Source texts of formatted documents
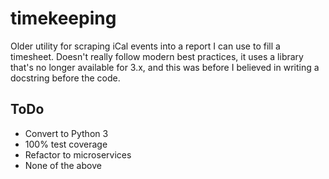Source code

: # timekeeping

Older utility for scraping iCal events into a report I can use to fill a
timesheet. Doesn't really follow modern best practices, it uses a library that's
no longer available for 3.x, and this was before I believed in writing a
docstring before the code.

## ToDo

* Convert to Python 3
* 100% test coverage
* Refactor to microservices
* None of the above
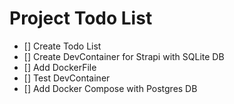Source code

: # Project Todo List

- [] Create Todo List
- [] Create DevContainer for Strapi with SQLite DB
- [] Add DockerFile
- [] Test DevContainer
- [] Add Docker Compose with Postgres DB
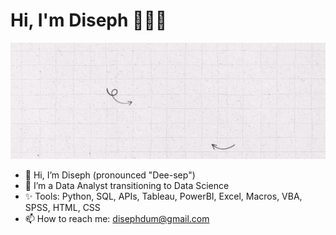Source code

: # Hi, I'm Diseph 🙋🏼‍♀️
![image](/header_gif.gif)

- 👋 Hi, I’m Diseph (pronounced "Dee-sep")
- 🌱 I’m a Data Analyst transitioning to Data Science
- ✨ Tools: Python, SQL, APIs, Tableau, PowerBI, Excel, Macros, VBA, SPSS, HTML, CSS
- 📫 How to reach me: disephdum@gmail.com

<!---
DisephD/DisephD is a ✨ special ✨ repository because its `README.md` (this file) appears on your GitHub profile.
You can click the Preview link to take a look at your changes.
--->
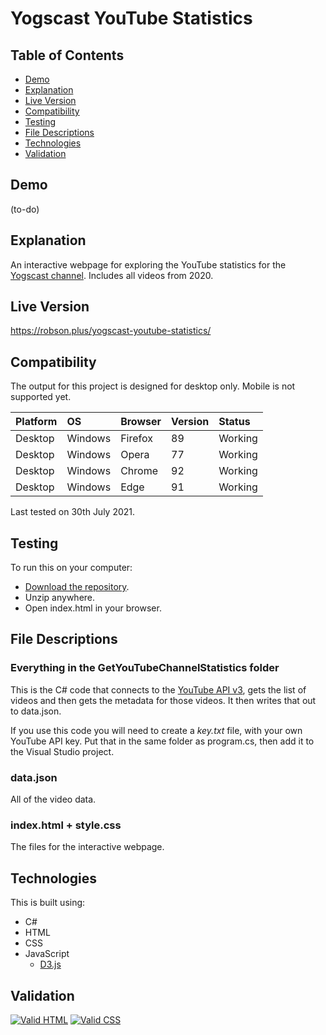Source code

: # Yogscast YouTube Statistics

## Table of Contents

 * [Demo](#demo)
 * [Explanation](#explanation)
 * [Live Version](#live-version)
 * [Compatibility](#compatibility)
 * [Testing](#testing) 
 * [File Descriptions](#file-descriptions)
 * [Technologies](#technologies)
 * [Validation](#validation)

## Demo

(to-do)

## Explanation
An interactive webpage for exploring the YouTube statistics for the <a href="https://www.youtube.com/channel/UCH-_hzb2ILSCo9ftVSnrCIQ">Yogscast channel</a>. Includes all videos from 2020.

## Live Version

https://robson.plus/yogscast-youtube-statistics/

## Compatibility

The output for this project is designed for desktop only. Mobile is not supported yet.

| Platform | OS      | Browser          | Version | Status  |
| :------- | :------ | :--------------- | :------ | :------ |
| Desktop  | Windows | Firefox          | 89      | Working |
| Desktop  | Windows | Opera            | 77      | Working |
| Desktop  | Windows | Chrome           | 92      | Working |
| Desktop  | Windows | Edge             | 91      | Working |

Last tested on 30th July 2021.

## Testing

To run this on your computer:
 * [Download the repository](https://github.com/Robson/Yogscast-YouTube-Statistics/archive/master.zip).
 * Unzip anywhere.
 * Open index.html in your browser.

## File Descriptions

### Everything in the GetYouTubeChannelStatistics folder
This is the C# code that connects to the <a href="https://developers.google.com/youtube/v3/getting-started">YouTube API v3</a>, gets the list of videos and then gets the metadata for those videos. It then writes that out to data.json.

If you use this code you will need to create a *key.txt* file, with your own YouTube API key. Put that in the same folder as program.cs, then add it to the Visual Studio project.

### data.json
All of the video data.

### index.html + style.css
The files for the interactive webpage.

## Technologies

This is built using:
 * C#
 * HTML
 * CSS
 * JavaScript
   * <a href="https://github.com/d3/d3">D3.js</a>

## Validation

<a href="https://validator.w3.org/nu/?doc=https%3A%2F%2Frobson.plus%2Fyogscast-youtube-statistics%2F"><img src="https://www.w3.org/Icons/valid-html401-blue" alt="Valid HTML" /></a>
<a href="http://jigsaw.w3.org/css-validator/validator?uri=https%3A%2F%2Frobson.plus%2Fyogscast-youtube-statistics%2Fstyle.css&profile=css3svg&usermedium=all&warning=1"><img src="https://jigsaw.w3.org/css-validator/images/vcss-blue" alt="Valid CSS" /></a>   
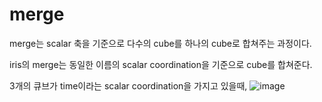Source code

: # merge

merge는 scalar 축을 기준으로 다수의 cube를 하나의 cube로 합쳐주는 과정이다.

iris의 merge는 동일한 이름의 scalar coordination을 기준으로 cube를 합쳐준다.

3개의 큐브가 time이라는 scalar coordination을 가지고 있을때, 
![image](https://user-images.githubusercontent.com/73323188/120128120-40528000-c1fc-11eb-8c74-a7adafe96c6f.png)
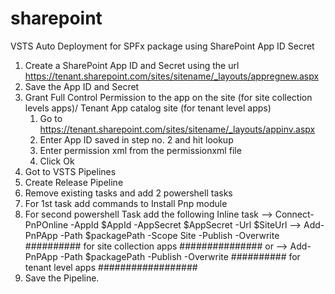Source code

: # sharepoint

VSTS Auto Deployment for SPFx package using SharePoint App ID Secret
1. Create a SharePoint App ID and Secret using the url https://tenant.sharepoint.com/sites/sitename/_layouts/appregnew.aspx
2. Save the App ID and Secret 
3. Grant Full Control Permission to the app on the site (for site collection levels apps)/ Tenant App catalog site (for tenant level apps)		
	1. Go to https://tenant.sharepoint.com/sites/sitename/_layouts/appinv.aspx
	2. Enter App ID saved in step no. 2 and hit lookup
	3. Enter permission xml from the permissionxml file          
  	4. Click Ok	
4. Got to VSTS Pipelines
5. Create Release Pipeline
6. Remove existing tasks and add 2 powershell tasks
7. For 1st task add commands to Install Pnp module
8. For second powershell Task add the following Inline task
    --> Connect-PnPOnline  -AppId $AppId -AppSecret $AppSecret -Url $SiteUrl
    --> Add-PnPApp -Path $packagePath -Scope Site -Publish -Overwrite  ########## for site collection apps ###############
                                  or 
    --> Add-PnPApp -Path $packagePath -Publish -Overwrite  ########## for tenant level apps ##################
9. Save the Pipeline.
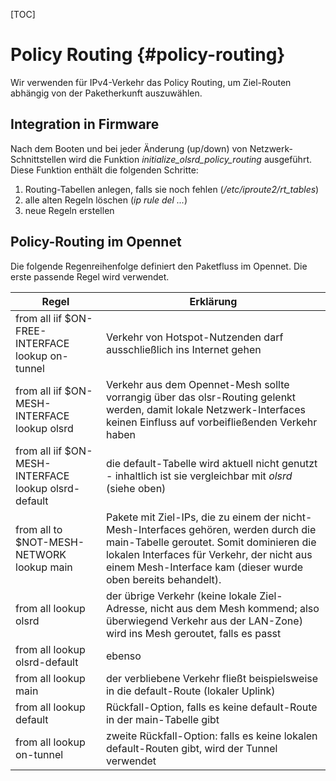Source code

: [TOC]

Policy Routing {#policy-routing}
==============

Wir verwenden für IPv4-Verkehr das Policy Routing, um Ziel-Routen abhängig von der Paketherkunft auszuwählen.


Integration in Firmware
-----------------------

Nach dem Booten und bei jeder Änderung (up/down) von Netzwerk-Schnittstellen wird die Funktion *initialize_olsrd_policy_routing* ausgeführt. Diese Funktion enthält die folgenden Schritte:

1. Routing-Tabellen anlegen, falls sie noch fehlen (*/etc/iproute2/rt_tables*)
2. alle alten Regeln löschen (*ip rule del ...*)
3. neue Regeln erstellen


Policy-Routing im Opennet
-------------------------

Die folgende Regenreihenfolge definiert den Paketfluss im Opennet. Die erste passende Regel wird verwendet.

Regel                                                | Erklärung
---------------------------------------------------- | ----------
from all iif $ON-FREE-INTERFACE lookup on-tunnel     | Verkehr von Hotspot-Nutzenden darf ausschließlich ins Internet gehen
from all iif $ON-MESH-INTERFACE lookup olsrd         | Verkehr aus dem Opennet-Mesh sollte vorrangig über das olsr-Routing gelenkt werden, damit lokale Netzwerk-Interfaces keinen Einfluss auf vorbeifließenden Verkehr haben
from all iif $ON-MESH-INTERFACE lookup olsrd-default | die default-Tabelle wird aktuell nicht genutzt - inhaltlich ist sie vergleichbar mit *olsrd* (siehe oben)
from all to $NOT-MESH-NETWORK lookup main            | Pakete mit Ziel-IPs, die zu einem der nicht-Mesh-Interfaces gehören, werden durch die main-Tabelle geroutet. Somit dominieren die lokalen Interfaces für Verkehr, der nicht aus einem Mesh-Interface kam (dieser wurde oben bereits behandelt).
from all lookup olsrd                                | der übrige Verkehr (keine lokale Ziel-Adresse, nicht aus dem Mesh kommend; also überwiegend Verkehr aus der LAN-Zone) wird ins Mesh geroutet, falls es passt
from all lookup olsrd-default                        | ebenso
from all lookup main                                 | der verbliebene Verkehr fließt beispielsweise in die default-Route (lokaler Uplink)
from all lookup default                              | Rückfall-Option, falls es keine default-Route in der main-Tabelle gibt
from all lookup on-tunnel                            | zweite Rückfall-Option: falls es keine lokalen default-Routen gibt, wird der Tunnel verwendet
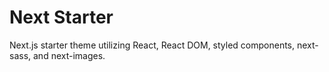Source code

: # Next Starter

Next.js starter theme utilizing React, React DOM, styled components, next-sass, and next-images.
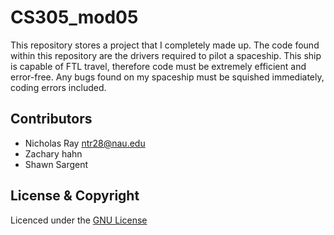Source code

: # CS305_mod05

This repository stores a project that I completely made up. The code found within this repository are the drivers required to pilot a spaceship. This ship is capable of FTL travel, therefore code must be extremely efficient and error-free. Any bugs found on my spaceship must be squished immediately, coding errors included.

## Contributors
- Nicholas Ray <ntr28@nau.edu>
- Zachary hahn
- Shawn Sargent

## License & Copyright

Licenced under the [GNU License](LICENSE)
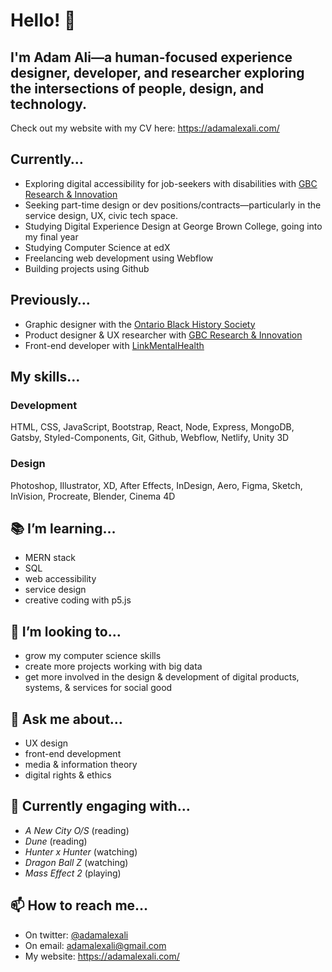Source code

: # Hello! 👋

## I'm Adam Ali—a human-focused experience designer, developer, and researcher exploring the intersections of people, design, and technology.

Check out my website with my CV here: https://adamalexali.com/

## Currently…

- Exploring digital accessibility for job-seekers with disabilities with [GBC Research & Innovation](https://www.georgebrown.ca/about/office-of-research-innovation)
- Seeking part-time design or dev positions/contracts—particularly in the service design, UX, civic tech space.
- Studying Digital Experience Design at George Brown College, going into my final year
- Studying Computer Science at edX
- Freelancing web development using Webflow
- Building projects using Github

## Previously…

- Graphic designer with the [Ontario Black History Society](https://blackhistorysociety.ca/)
- Product designer & UX researcher with [GBC Research & Innovation](https://www.georgebrown.ca/about/office-of-research-innovation)
- Front-end developer with [LinkMentalHealth](https://www.linkmentalhealth.com/)

## My skills…

### Development

HTML, CSS, JavaScript, Bootstrap, React, Node, Express, MongoDB, Gatsby, Styled-Components, Git, Github, Webflow, Netlify, Unity 3D

### Design

Photoshop, Illustrator, XD, After Effects, InDesign, Aero, Figma, Sketch, InVision, Procreate, Blender, Cinema 4D

## 📚 I’m learning…

- MERN stack
- SQL
- web accessibility
- service design
- creative coding with p5.js

## 🔭 I’m looking to…

- grow my computer science skills
- create more projects working with big data
- get more involved in the design & development of digital products, systems, & services for social good

## 💬 Ask me about…

- UX design
- front-end development
- media & information theory
- digital rights & ethics

## 🤖 Currently engaging with…

- _A New City O/S_ (reading)
- _Dune_ (reading)
- _Hunter x Hunter_ (watching)
- _Dragon Ball Z_ (watching)
- _Mass Effect 2_ (playing)

## 📫 How to reach me…

- On twitter: [@adamalexali](https://twitter.com/adamalexali)
- On email: [adamalexali@gmail.com](mailto:adamalexali@gmail.com)
- My website: https://adamalexali.com/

# Task statement:
Nothing but the lines from the first line of the records above to the line with "- [] Create Todo List", inclusive, should be transcribed exactly, and the pictures must be left out.

# Result:
Source code

: # timekeeping

Older utility for scraping iCal events into a report I can use to fill a
timesheet. Doesn't really follow modern best practices, it uses a library that's
no longer available for 3.x, and this was before I believed in writing a
docstring before the code.

## ToDo

* Convert to Python 3
* 100% test coverage
* Refactor to microservices
* None of the above
Source code

: # Project Todo List

- [] Create Todo List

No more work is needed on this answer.